Nessuno ci rappresenta oggi in Parlamento: noi ecofemministe proponiamo di attualizzare il dibattito avviato da sottosopra nel 1987 promuovendo un confronto attuale tra ecofemmministe e disertori del patriarcato partendo dall'esperienza del nostro decalogo tenendo conto che la separazione della politica dalla società delle donne oggi è molto più profonda di allora, com’è emerso anche dal nostro ultimo confronto in rete dove ci sembrava ormai una via obbligata agire politicamente fuori dalle istituzioni come hanno scelto le giovani di nudm, fff e XR e di altri movimenti e associazioni.
Riprendo parte del testo della libreria delle donne, scusandomi per i tagli, che poneva forti dubbi sul fatto che essere donna fosse rappresentabile nei modi (numerici, quantitativi) della democrazia classica: “...chi entra nell’esercito o nella chiesa, vi entra chiaramente solo per se stessa, quella che entra nel parlamento, istituzione della rappresentanza, con l’idea di una possibile rappresentanza femminile, copre la volontà di quelle che se ne tengono fuori.
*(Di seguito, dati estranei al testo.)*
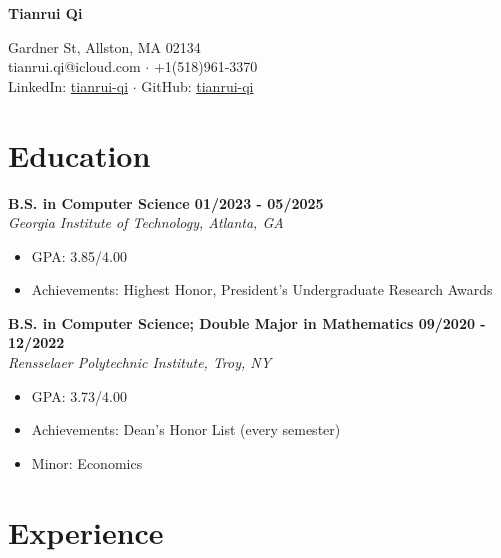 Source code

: \documentclass[letterpaper, 11pt]{article}
\newcommand{\subsectionvspace}{\vspace{8pt}}
\begin{document}
\begin{minipage}[t]{0.3\textwidth}
    \vspace*{0\baselineskip}\textbf{\huge Tianrui Qi}
\end{minipage}%
\begin{minipage}[t]{0.7\textwidth}
     Gardner St, Allston, MA 02134
    \\
    tianrui.qi@icloud.com 
    $\cdot$ 
    +1(518)961-3370
    \\
    LinkedIn: \href{https://www.linkedin.com/in/tianrui-qi/}{tianrui-qi}
    $\cdot$
    GitHub: \href{https://github.com/tianrui-qi}{tianrui-qi}
\end{minipage}


\section{Education}


    \textbf{B.S. in Computer Science \hfill 01/2023 - 05/2025} \\
    \textit{Georgia Institute of Technology, Atlanta, GA}
    \begin{itemize}
        \item GPA: 3.85/4.00
        \item Achievements: Highest Honor, President's Undergraduate Research Awards
    \end{itemize}

    \subsectionvspace

    \textbf{B.S. in Computer Science; Double Major in Mathematics \hfill 09/2020 - 12/2022} \\
    \textit{Rensselaer Polytechnic Institute, Troy, NY}
    \begin{itemize}
        \item GPA: 3.73/4.00
        \item Achievements: Dean's Honor List (every semester)
        \item Minor: Economics
    \end{itemize}


\section{Experience}
\end{document}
Quanto all'”ingombro”, l’occhio si abitua presto a vedere una donna al posto di un uomo quando lei assolve le funzioni previste da un ordine sociale pensato da uomini. La significazione della differenza sessuale non può andare senza trasgressione, senza sovversione dell’esistente. di per sé una maggiore presenza femminile in parlamento non crea disturbo perché le rappresentanti debbono accettare molte potenti mediazioni: quella con il partito che le fa eleggere, quella di una inevitabile adesione e legittimazione di quel potere maschile che lì si esprime, e tutte le mediazioni che domanda il fare leggi. In concreto, dunque quello che le elette potranno far valere sarà, al massimo, un diritto di veto sulle leggi per le donne. Oppure agiranno come una piccola lobby, sul modello della democrazia americana. Sia chiaro, non penso e non parlo contro quelle donne che in parlamento vanno, apertamente, per un proprio desiderio, con una competenza e un’ambizione da far valere. se vi sono donne che vogliono entrare in Parlamento, come tante sono entrate nelle professioni e nel mercato del lavoro, che mettano in chiaro il desiderio che le muove, i loro progetti politici, che dicano anche su quale universalità intendono scommettere e quanto, come pensano di difendere la loro parzialità femminile...In questa maniera esse si legano alle altre donne, a me, non attraverso l’istituto della rappresentanza ma attraverso l’affermazione di un desiderio femminile... Eravamo consapevoli che la questione della rappresentanza della differenza sessuale...poteva diventare in pratica una tentazione per alcune di porsi quali mediatrici tra il movimento delle donne e la politica istituzionale.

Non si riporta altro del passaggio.